兄がボケました~認知症と介護と老後と「第29回 些細なことに幸せを感じる」
認知症の兄と8年以上にわたり2人暮らしをし、サポート続けてきたライターのツガエマナミコさん。昨年、兄の容態が急変、自宅でのサポートに限界を感じ、特別養護老人ホームへの入所を決意しました。いくつかの施設を見学を経て、兄の特養暮らしは始まりました。現在は、週に1回、面会に行っているマナミコさんが兄の近況を綴ってくれました。
特養は大人気
60歳で定年退職した友人が、半年以上のぷー太郎生活を経て今月から新しい職種の新しい職場で再びフルタイム労働すると聞いて感服いたしました。この歳で新しい環境で新しいことを覚えるのは並大抵のことではございません。しかもフルタイムの派遣社員。
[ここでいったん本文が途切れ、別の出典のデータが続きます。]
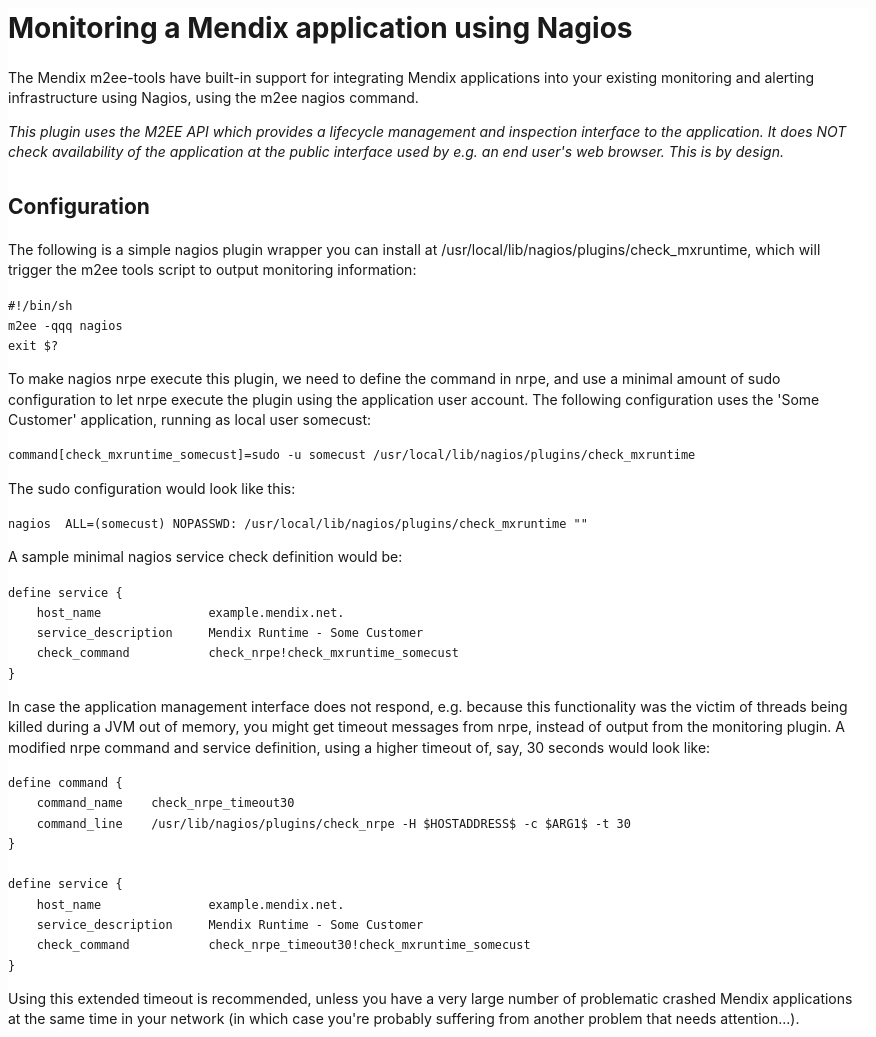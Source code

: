# Monitoring a Mendix application using Nagios

The Mendix m2ee-tools have built-in support for integrating Mendix applications into your existing monitoring and alerting infrastructure using Nagios, using the m2ee nagios command.

*This plugin uses the M2EE API which provides a lifecycle management and inspection interface to the application. It does NOT check availability of the application at the public interface used by e.g. an end user's web browser. This is by design.*

## Configuration

The following is a simple nagios plugin wrapper you can install at /usr/local/lib/nagios/plugins/check_mxruntime, which will trigger the m2ee tools script to output monitoring information:

    #!/bin/sh
    m2ee -qqq nagios
    exit $?

To make nagios nrpe execute this plugin, we need to define the command in nrpe, and use a minimal amount of sudo configuration to let nrpe execute the plugin using the application user account. The following configuration uses the 'Some Customer' application, running as local user somecust:

    command[check_mxruntime_somecust]=sudo -u somecust /usr/local/lib/nagios/plugins/check_mxruntime

The sudo configuration would look like this:

    nagios  ALL=(somecust) NOPASSWD: /usr/local/lib/nagios/plugins/check_mxruntime ""

A sample minimal nagios service check definition would be:

    define service {
        host_name               example.mendix.net.
        service_description     Mendix Runtime - Some Customer
        check_command           check_nrpe!check_mxruntime_somecust
    }

In case the application management interface does not respond, e.g. because this functionality was the victim of threads being killed during a JVM out of memory, you might get timeout messages from nrpe, instead of output from the monitoring plugin. A modified nrpe command and service definition, using a higher timeout of, say, 30 seconds would look like:

    define command {
        command_name    check_nrpe_timeout30
        command_line    /usr/lib/nagios/plugins/check_nrpe -H $HOSTADDRESS$ -c $ARG1$ -t 30
    }

    define service {
        host_name               example.mendix.net.
        service_description     Mendix Runtime - Some Customer
        check_command           check_nrpe_timeout30!check_mxruntime_somecust
    }

Using this extended timeout is recommended, unless you have a very large number of problematic crashed Mendix applications at the same time in your network (in which case you're probably suffering from another problem that needs attention...).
だんなさまとのお二人暮らしで、お子様はいらっしゃいません。わたくしならせいぜい小遣い稼ぎのパートタイムどまりだと思うのに、彼女は「家にいるとテレビばっかり観てしまうから働いていた方がいいわ」とつくづくぷー太郎が性に合わなかったご様子。退職前はあんなに「早く辞めたい。もう疲れた」と言っていたのに、でございます。
思えば、彼女は常に美を追求してきた女性で、毎月美容院に行き、まめにエステやネイルにも通うバブル時代が生んだオフィスレディさまでございます。スタイル管理も完璧で女性らしい女性であることを誰よりも楽しんでいらっしゃるので、その持ち味を最大限に生かすためにも通勤や職場という他人の視線を浴びる舞台が彼女には必要なのだと感じました。
女性らしい一方で「身なりを着飾るためのお金は自分で稼ぐのが当たり前」と思っている点や、家事に興味がないことを公言する辺りは実に男前で、わたくしの「好きポイント」でございます。
仕事を始めれば、また愚痴を聞くことになると思いますが、60歳でも採用される仕事のスキルと、新たな職場に飛び込んでいく勇気はわたくしには皆無なので、謹んでご尊敬申し上げ奉ります。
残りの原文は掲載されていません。